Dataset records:
Content starts
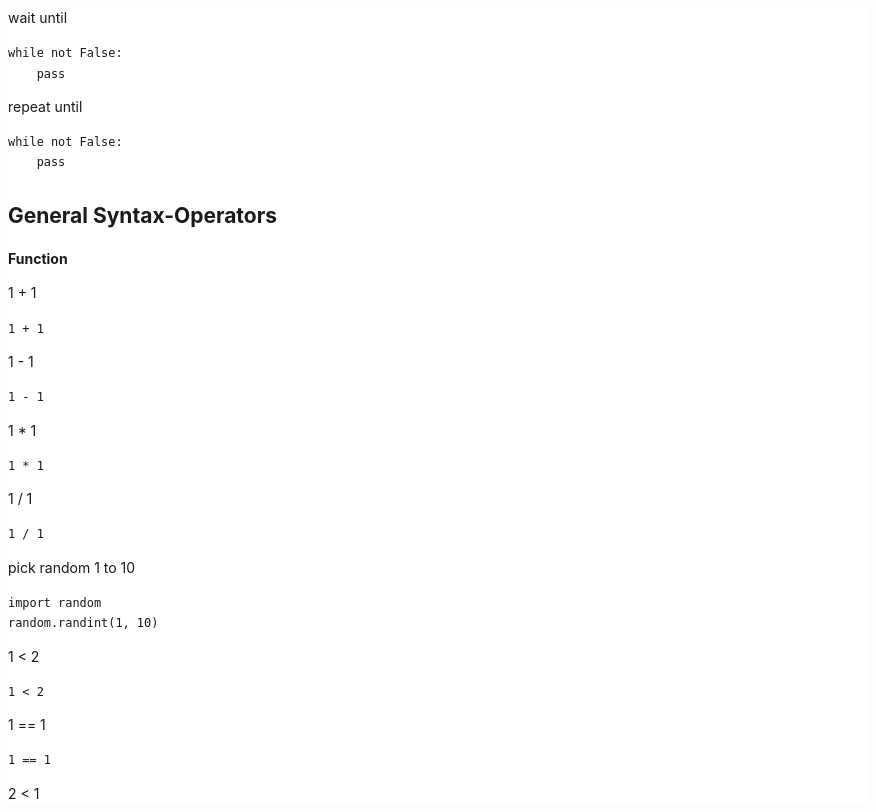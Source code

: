 wait until

```text
while not False:
    pass
```

repeat until

```text
while not False:
    pass
```

## General Syntax-Operators

**Function**

1 + 1

```text
1 + 1
```

1 - 1

```text
1 - 1
```

1 \* 1

```text
1 * 1
```

1 / 1

```text
1 / 1
```

pick random 1 to 10

```text
import random
random.randint(1, 10)
```

1 &lt; 2

```text
1 < 2
```

1 == 1

```text
1 == 1
```

2 &lt; 1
Content ends
**ASSIGNMENT**
In the copy, no pictures should appear; the records themselves must be repeated exactly.

**WRITTEN RESPONSE**
Source code

: wait until

```text
while not False:
    pass
```

repeat until

```text
while not False:
    pass
```

## General Syntax-Operators

**Function**

1 + 1

```text
1 + 1
```

1 - 1

```text
1 - 1
```

1 \* 1

```text
1 * 1
```

1 / 1

```text
1 / 1
```

pick random 1 to 10

```text
import random
random.randint(1, 10)
```

1 &lt; 2

```text
1 < 2
```

1 == 1

```text
1 == 1
```

2 &lt; 1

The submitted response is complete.